By David Monti, @d9monti | (c) 2023 Race Results Weekly, all rights reserved; used with permission
NEW YORK (02-Nov) — Twenty-sixteen was a magical year for 28-time national champion Molly Huddle. The former Notre Dame star won the United Airlines NYC Half for the second time (setting a national record for an all-women’s race), claimed the USA Olympic Trials titles at both 5000m and 10,000m, and finished sixth at the Rio Olympic Games in the 10,000m where she set a North American record of 30:13.17, a mark which would stand for more than six years.
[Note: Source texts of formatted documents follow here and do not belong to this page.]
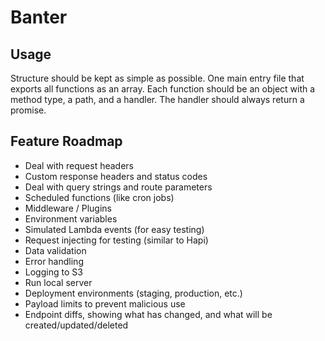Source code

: # Banter

## Usage

Structure should be kept as simple as possible. One main entry file that exports all functions as an array. Each function should be an object with a method type, a path, and a handler. The handler should always return a promise.

## Feature Roadmap

- Deal with request headers
- Custom response headers and status codes
- Deal with query strings and route parameters
- Scheduled functions (like cron jobs)
- Middleware / Plugins
- Environment variables
- Simulated Lambda events (for easy testing)
- Request injecting for testing (similar to Hapi)
- Data validation
- Error handling
- Logging to S3
- Run local server
- Deployment environments (staging, production, etc.)
- Payload limits to prevent malicious use
- Endpoint diffs, showing what has changed, and what will be created/updated/deleted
She also made her long-awaited marathon debut at the TCS New York City Marathon, and finished third in 2:28:13, a very credible time in the pre-supershoe era.
“I love racing in New York,” Huddle told reporters today in advance of Sunday’s TCS New York City Marathon where Huddle hopes to finish her first marathon in more than four years. “I feel like the energy always pulls a good performance out of me.”
Indeed Huddle, 39, has been very successful racing in this city. She made her half-marathon debut here in 2014, then proceeded to win the NYC Half the next three years in a row. She won the Mastercard Mini 10-K in 2014 setting a then national record for an all-women’s race (31:37). She ran the New York City Marathon a second time in 2018, clocking a then personal best of 2:26:44 and finished fourth (she missed the podium by 22 seconds). She also won the Abbott Dash to the Finish Line 5-K in both 2013 and 2017, the second win giving her yet another national title. She even made the top-5 at the New Balance Fifth Avenue mile back in 2019, running 4:26.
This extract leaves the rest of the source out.